Given the entries that follow, write out exactly the lines starting at the one containing "Seda tehingut blockchainis" and ending at the one containing "Payjoin tehingust väljastpoolt](assets/en/3.webp)", both ends included, and only those.

RECORDS FOR THE EXERCISE:
********

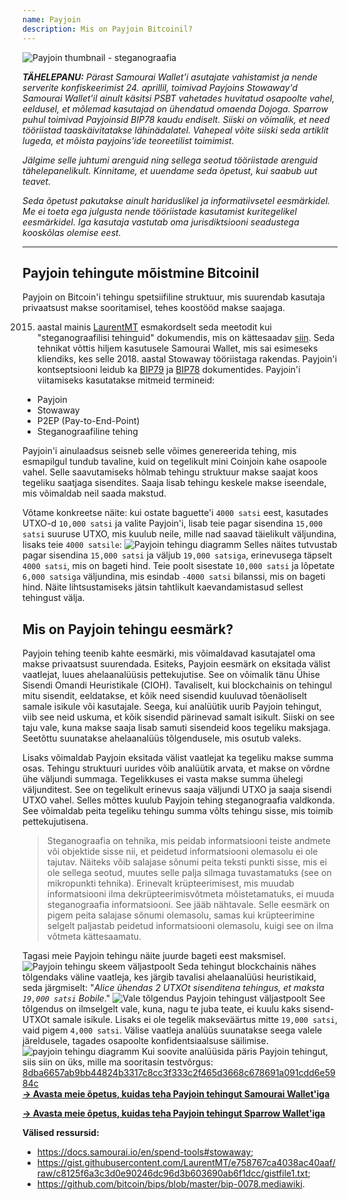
```yaml
---
name: Payjoin
description: Mis on Payjoin Bitcoinil?
---
```

![Payjoin thumbnail - steganograafia](assets/cover.webp)

***TÄHELEPANU:** Pärast Samourai Wallet'i asutajate vahistamist ja nende serverite konfiskeerimist 24. aprillil, toimivad Payjoins Stowaway'd Samourai Wallet'il ainult käsitsi PSBT vahetades huvitatud osapoolte vahel, eeldusel, et mõlemad kasutajad on ühendatud omaenda Dojoga. Sparrow puhul toimivad Payjoinsid BIP78 kaudu endiselt. Siiski on võimalik, et need tööriistad taaskäivitatakse lähinädalatel. Vahepeal võite siiski seda artiklit lugeda, et mõista payjoins'ide teoreetilist toimimist.*

_Jälgime selle juhtumi arenguid ning sellega seotud tööriistade arenguid tähelepanelikult. Kinnitame, et uuendame seda õpetust, kui saabub uut teavet._

_Seda õpetust pakutakse ainult hariduslikel ja informatiivsetel eesmärkidel. Me ei toeta ega julgusta nende tööriistade kasutamist kuritegelikel eesmärkidel. Iga kasutaja vastutab oma jurisdiktsiooni seadustega kooskõlas olemise eest._

---
## Payjoin tehingute mõistmine Bitcoinil

Payjoin on Bitcoin'i tehingu spetsiifiline struktuur, mis suurendab kasutaja privaatsust makse sooritamisel, tehes koostööd makse saajaga.

2015. aastal mainis [LaurentMT](https://twitter.com/LaurentMT) esmakordselt seda meetodit kui "steganograafilisi tehinguid" dokumendis, mis on kättesaadav [siin](https://gist.githubusercontent.com/LaurentMT/e758767ca4038ac40aaf/raw/c8125f6a3c3d0e90246dc96d3b603690ab6f1dcc/gistfile1.txt). Seda tehnikat võttis hiljem kasutusele Samourai Wallet, mis sai esimeseks kliendiks, kes selle 2018. aastal Stowaway tööriistaga rakendas. Payjoin'i kontseptsiooni leidub ka [BIP79](https://github.com/bitcoin/bips/blob/master/bip-0079.mediawiki) ja [BIP78](https://github.com/bitcoin/bips/blob/master/bip-0078.mediawiki) dokumentides. Payjoin'i viitamiseks kasutatakse mitmeid termineid:
- Payjoin
- Stowaway
- P2EP (Pay-to-End-Point)
- Steganograafiline tehing

Payjoin'i ainulaadsus seisneb selle võimes genereerida tehing, mis esmapilgul tundub tavaline, kuid on tegelikult mini Coinjoin kahe osapoole vahel. Selle saavutamiseks hõlmab tehingu struktuur makse saajat koos tegeliku saatjaga sisendites. Saaja lisab tehingu keskele makse iseendale, mis võimaldab neil saada makstud.

Võtame konkreetse näite: kui ostate baguette'i `4000 satsi` eest, kasutades UTXO-d `10,000 satsi` ja valite Payjoin'i, lisab teie pagar sisendina `15,000 satsi` suuruse UTXO, mis kuulub neile, mille nad saavad täielikult väljundina, lisaks teie `4000 satsile`:
![Payjoin tehingu diagramm](assets/en/1.webp)
Selles näites tutvustab pagar sisendina `15,000 satsi` ja väljub `19,000 satsiga`, erinevusega täpselt `4000 satsi`, mis on bageti hind. Teie poolt sisestate `10,000 satsi` ja lõpetate `6,000 satsiga` väljundina, mis esindab `-4000 satsi` bilanssi, mis on bageti hind. Näite lihtsustamiseks jätsin tahtlikult kaevandamistasud sellest tehingust välja.
## Mis on Payjoin tehingu eesmärk?

Payjoin tehing teenib kahte eesmärki, mis võimaldavad kasutajatel oma makse privaatsust suurendada.
Esiteks, Payjoin eesmärk on eksitada välist vaatlejat, luues ahelaanalüüsis pettekujutise. See on võimalik tänu Ühise Sisendi Omandi Heuristikale (CIOH). Tavaliselt, kui blockchainis on tehingul mitu sisendit, eeldatakse, et kõik need sisendid kuuluvad tõenäoliselt samale isikule või kasutajale. Seega, kui analüütik uurib Payjoin tehingut, viib see neid uskuma, et kõik sisendid pärinevad samalt isikult. Siiski on see taju vale, kuna makse saaja lisab samuti sisendeid koos tegeliku maksjaga. Seetõttu suunatakse ahelaanalüüs tõlgendusele, mis osutub valeks.

Lisaks võimaldab Payjoin eksitada välist vaatlejat ka tegeliku makse summa osas. Tehingu struktuuri uurides võib analüütik arvata, et makse on võrdne ühe väljundi summaga. Tegelikkuses ei vasta makse summa ühelegi väljunditest. See on tegelikult erinevus saaja väljundi UTXO ja saaja sisendi UTXO vahel. Selles mõttes kuulub Payjoin tehing steganograafia valdkonda. See võimaldab peita tegeliku tehingu summa võlts tehingu sisse, mis toimib pettekujutisena.

> Steganograafia on tehnika, mis peidab informatsiooni teiste andmete või objektide sisse nii, et peidetud informatsiooni olemasolu ei ole tajutav. Näiteks võib salajase sõnumi peita teksti punkti sisse, mis ei ole sellega seotud, muutes selle palja silmaga tuvastamatuks (see on mikropunkti tehnika). Erinevalt krüpteerimisest, mis muudab informatsiooni ilma dekrüpteerimisvõtmeta mõistetamatuks, ei muuda steganograafia informatsiooni. See jääb nähtavale. Selle eesmärk on pigem peita salajase sõnumi olemasolu, samas kui krüpteerimine selgelt paljastab peidetud informatsiooni olemasolu, kuigi see on ilma võtmeta kättesaamatu.

Tagasi meie Payjoin tehingu näite juurde bageti eest maksmisel.
![Payjoin tehingu skeem väljastpoolt](assets/en/2.webp)
Seda tehingut blockchainis nähes tõlgendaks väline vaatleja, kes järgib tavalisi ahelaanalüüsi heuristikaid, seda järgmiselt: "*Alice ühendas 2 UTXOt sisenditena tehingus, et maksta `19,000 satsi` Bobile*."
![Vale tõlgendus Payjoin tehingust väljastpoolt](assets/en/3.webp)
See tõlgendus on ilmselgelt vale, kuna, nagu te juba teate, ei kuulu kaks sisend-UTXOt samale isikule. Lisaks ei ole tegelik makseväärtus mitte `19,000 satsi`, vaid pigem `4,000 satsi`. Välise vaatleja analüüs suunatakse seega valele järeldusele, tagades osapoolte konfidentsiaalsuse säilimise.![payjoin tehingu diagramm](assets/en/1.webp)
Kui soovite analüüsida päris Payjoin tehingut, siis siin on üks, mille ma sooritasin testvõrgus: [8dba6657ab9bb44824b3317c8cc3f333c2f465d3668c678691a091cdd6e5984c](https://mempool.space/fr/testnet/tx/8dba6657ab9bb44824b3317c8cc3f333c2f465d3668c678691a091cdd6e5984c)  
[**-> Avasta meie õpetus, kuidas teha Payjoin tehingut Samourai Wallet'iga**](https://planb.network/tutorials/privacy/payjoin-samourai-wallet)  

[**-> Avasta meie õpetus, kuidas teha Payjoin tehingut Sparrow Wallet'iga**](https://planb.network/tutorials/privacy/payjoin-sparrow-wallet)


**Välised ressursid:**
- https://docs.samourai.io/en/spend-tools#stowaway;
- https://gist.githubusercontent.com/LaurentMT/e758767ca4038ac40aaf/raw/c8125f6a3c3d0e90246dc96d3b603690ab6f1dcc/gistfile1.txt;
- https://github.com/bitcoin/bips/blob/master/bip-0078.mediawiki.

********

ANSWER AREA:
Seda tehingut blockchainis nähes tõlgendaks väline vaatleja, kes järgib tavalisi ahelaanalüüsi heuristikaid, seda järgmiselt: "*Alice ühendas 2 UTXOt sisenditena tehingus, et maksta `19,000 satsi` Bobile*."
![Vale tõlgendus Payjoin tehingust väljastpoolt](assets/en/3.webp)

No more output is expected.